(Dataset entries)

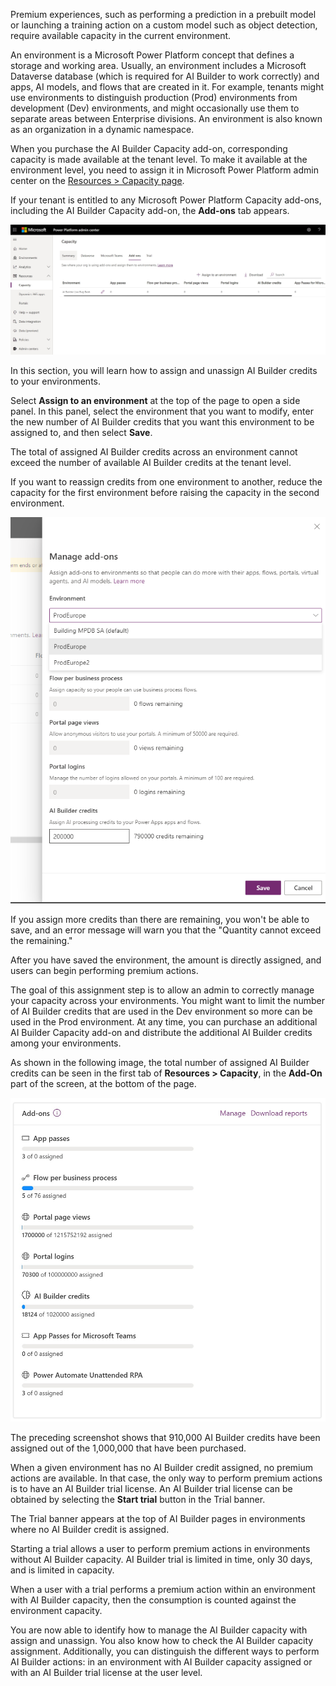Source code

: Premium experiences, such as performing a prediction in a prebuilt model or launching a training action on a custom model such as object detection, require available capacity in the current environment.

An environment is a Microsoft Power Platform concept that defines a storage and working area. Usually, an environment includes a Microsoft Dataverse database (which is required for AI Builder to work correctly) and apps, AI models, and flows that are created in it. For example, tenants might use environments to distinguish production (Prod) environments from development (Dev) environments, and might occasionally use them to separate areas between Enterprise divisions. An environment is also known as an organization in a dynamic namespace.

When you purchase the AI Builder Capacity add-on, corresponding capacity is made available at the tenant level. To make it available at the environment level, you need to assign it in Microsoft Power Platform admin center on the [Resources > Capacity page](https://admin.powerplatform.microsoft.com/resources/capacity).

If your tenant is entitled to any Microsoft Power Platform Capacity add-ons, including the AI Builder Capacity add-on, the **Add-ons** tab appears.

[![Screenshot of Microsoft Power Platform admin center open to the Resources tab, Capacity page.](../media/image-5.jpg)](../media/image-5.jpg#lightbox)

In this section, you will learn how to assign and unassign AI Builder credits to your environments.

Select **Assign to an environment** at the top of the page to open a side panel. In this panel, select the environment that you want to modify, enter the new number of AI Builder credits that you want this environment to be assigned to, and then select **Save**.

The total of assigned AI Builder credits across an environment cannot exceed the number of available AI Builder credits at the tenant level.

If you want to reassign credits from one environment to another, reduce the capacity for the first environment before raising the capacity in the second environment.

![Screenshot of a cell phone Description automatically generated](../media/image-6.png)

If you assign more credits than there are remaining, you won't be able to save, and an error message will warn you that the "Quantity cannot exceed the remaining."

After you have saved the environment, the amount is directly assigned, and users can begin performing premium actions.

The goal of this assignment step is to allow an admin to correctly manage your capacity across your environments. You might want to limit the number of AI Builder credits that are used in the Dev environment so more can be used in the Prod environment. At any time, you can purchase an additional AI Builder Capacity add-on and distribute the additional AI Builder credits among your environments.

As shown in the following image, the total number of assigned AI Builder credits can be seen in the first tab of **Resources > Capacity**, in the **Add-On** part of the screen, at the bottom of the page.

![Screenshot of the Manage add-ons dialog with the Environment dropdown showing ProdEurope selected.](../media/image-7.jpg)

The preceding screenshot shows that 910,000 AI Builder credits have been assigned out of the 1,000,000 that have been purchased.

When a given environment has no AI Builder credit assigned, no premium actions are available. In that case, the only way to perform premium actions is to have an AI Builder trial license. An AI Builder trial license can be obtained by selecting the **Start trial** button in the Trial banner.

The Trial banner appears at the top of AI Builder pages in environments where no AI Builder credit is assigned.

Starting a trial allows a user to perform premium actions in environments without AI Builder capacity. AI Builder trial is limited in time, only 30 days, and is limited in capacity.

When a user with a trial performs a premium action within an environment with AI Builder capacity, then the consumption is counted against the environment capacity.

You are now able to identify how to manage the AI Builder capacity with assign and unassign. You also know how to check the AI Builder capacity assignment. Additionally, you can distinguish the different ways to perform AI Builder actions: in an environment with AI Builder capacity assigned or with an AI Builder trial license at the user level.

--- Try it ---
Leave out the pictures and return the rest of the records exactly.

--- Expected answer ---
Source code

: Premium experiences, such as performing a prediction in a prebuilt model or launching a training action on a custom model such as object detection, require available capacity in the current environment.

An environment is a Microsoft Power Platform concept that defines a storage and working area. Usually, an environment includes a Microsoft Dataverse database (which is required for AI Builder to work correctly) and apps, AI models, and flows that are created in it. For example, tenants might use environments to distinguish production (Prod) environments from development (Dev) environments, and might occasionally use them to separate areas between Enterprise divisions. An environment is also known as an organization in a dynamic namespace.

When you purchase the AI Builder Capacity add-on, corresponding capacity is made available at the tenant level. To make it available at the environment level, you need to assign it in Microsoft Power Platform admin center on the [Resources > Capacity page](https://admin.powerplatform.microsoft.com/resources/capacity).

If your tenant is entitled to any Microsoft Power Platform Capacity add-ons, including the AI Builder Capacity add-on, the **Add-ons** tab appears.

[![Screenshot of Microsoft Power Platform admin center open to the Resources tab, Capacity page.](../media/image-5.jpg)](../media/image-5.jpg#lightbox)

In this section, you will learn how to assign and unassign AI Builder credits to your environments.

Select **Assign to an environment** at the top of the page to open a side panel. In this panel, select the environment that you want to modify, enter the new number of AI Builder credits that you want this environment to be assigned to, and then select **Save**.

The total of assigned AI Builder credits across an environment cannot exceed the number of available AI Builder credits at the tenant level.

If you want to reassign credits from one environment to another, reduce the capacity for the first environment before raising the capacity in the second environment.

![Screenshot of a cell phone Description automatically generated](../media/image-6.png)

If you assign more credits than there are remaining, you won't be able to save, and an error message will warn you that the "Quantity cannot exceed the remaining."

After you have saved the environment, the amount is directly assigned, and users can begin performing premium actions.

The goal of this assignment step is to allow an admin to correctly manage your capacity across your environments. You might want to limit the number of AI Builder credits that are used in the Dev environment so more can be used in the Prod environment. At any time, you can purchase an additional AI Builder Capacity add-on and distribute the additional AI Builder credits among your environments.

As shown in the following image, the total number of assigned AI Builder credits can be seen in the first tab of **Resources > Capacity**, in the **Add-On** part of the screen, at the bottom of the page.

![Screenshot of the Manage add-ons dialog with the Environment dropdown showing ProdEurope selected.](../media/image-7.jpg)

The preceding screenshot shows that 910,000 AI Builder credits have been assigned out of the 1,000,000 that have been purchased.

When a given environment has no AI Builder credit assigned, no premium actions are available. In that case, the only way to perform premium actions is to have an AI Builder trial license. An AI Builder trial license can be obtained by selecting the **Start trial** button in the Trial banner.

The Trial banner appears at the top of AI Builder pages in environments where no AI Builder credit is assigned.

Starting a trial allows a user to perform premium actions in environments without AI Builder capacity. AI Builder trial is limited in time, only 30 days, and is limited in capacity.

When a user with a trial performs a premium action within an environment with AI Builder capacity, then the consumption is counted against the environment capacity.

You are now able to identify how to manage the AI Builder capacity with assign and unassign. You also know how to check the AI Builder capacity assignment. Additionally, you can distinguish the different ways to perform AI Builder actions: in an environment with AI Builder capacity assigned or with an AI Builder trial license at the user level.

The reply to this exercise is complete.